An alternative would be a hybrid web server, which turns things upside from how things are normally being done. That is, have a normal blocking style web server which is used to dispatch to WSGI applications. The web server could then be configurable to allow select URLs to be bridged/switched to an async API instead of to a WSGI API based handler.

In other words, requests would still be accepted in threads and request details read. This would be to ensure that for the case of WSGI applications you don't greedily accept more connections than you can actually handle, thereby blocking requests when they are queued up as pending, which might otherwise have been able to be handled in another process in a multiprocess web server.

Once the request details are read in the thread, only then would the request be handed off to a separate async based mechanism operating in a distinct common thread for async requests, to then handle and complete the processing of the request.

Such a system which handles requests initially in a blocking world might even allow the decision to defer to an async mechanism to handle the remainder of the request to be done within the WSGI application itself using a bridging mechanism as being described elsewhere. Technically this may for example allow you to do initial request processing in a thread, including blocking operation against database etc, before handing off to an async handler to then stream a response over a long time. Such a initial blocking handler could allow for request content to be read at that point, or not at all, with even the request content handled in the async world. Mixing reading of input across both would though be a bad idea. One also would not allow delegation of a request from async back to blocking either.

This hybrid type of web server and the dynamic control of whether to switch to an async model for the remainder of the request could allow for better control over how resources are used in long lived connections, but still allow blocking code within the same process.

As already mentioned, this combining of blocking and sync, is generally done upside down from the way described. For example, Twisted can delegate requests to be handled as a WSGI application using a thread pool. This would suffer the greedy accept problem in a multiprocess system though.

Whether anyone agrees with this idea or not, is something I have wanted to explore for a few years as an interesting side project.

Now either way, you really want a special async API and not try and mix it with the existing WSGI API. You will have to contemplate in any async support though what to do with the competing camps. Can we rely on everyone migrating to asyncio, or do you have to make allowance for people who want to build off Tornado or Twisted dispatch loops.

I have no problem with anything you are bringing up here. For my own education, though, I always assumed that the "greedy accept" problem could be dealt with by judicious use of the listen() syscall?

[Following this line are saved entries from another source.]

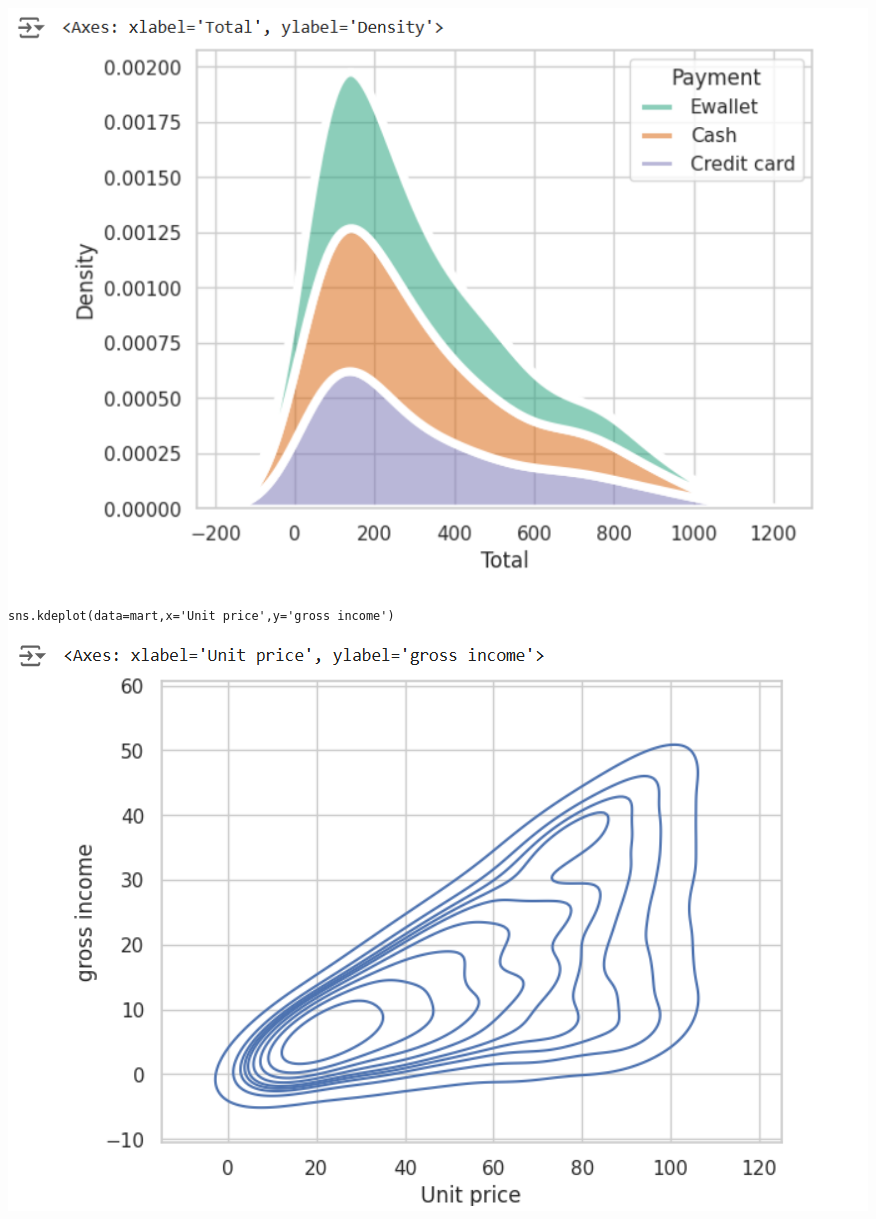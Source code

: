 ![alt text](image-33.png)
```
sns.kdeplot(data=mart,x='Unit price',y='gross income')
```
![alt text](image-34.png)
```
```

On Tue, Oct 14, 2014 at 11:07 PM, Graham Dumpleton <notifications@github.com

wrote:

I believe it is a mistake to try and shoehorn an async style of doing things into the existing structure of the blocking WSGI API. The whole issue was thrashed out quite a lot on the WEB-SIG years ago and there was no sensible way found that would allow you to practically share middleware between blocking and non blocking worlds. If you try to have some unified model which tries to do both it is just going to be a mess.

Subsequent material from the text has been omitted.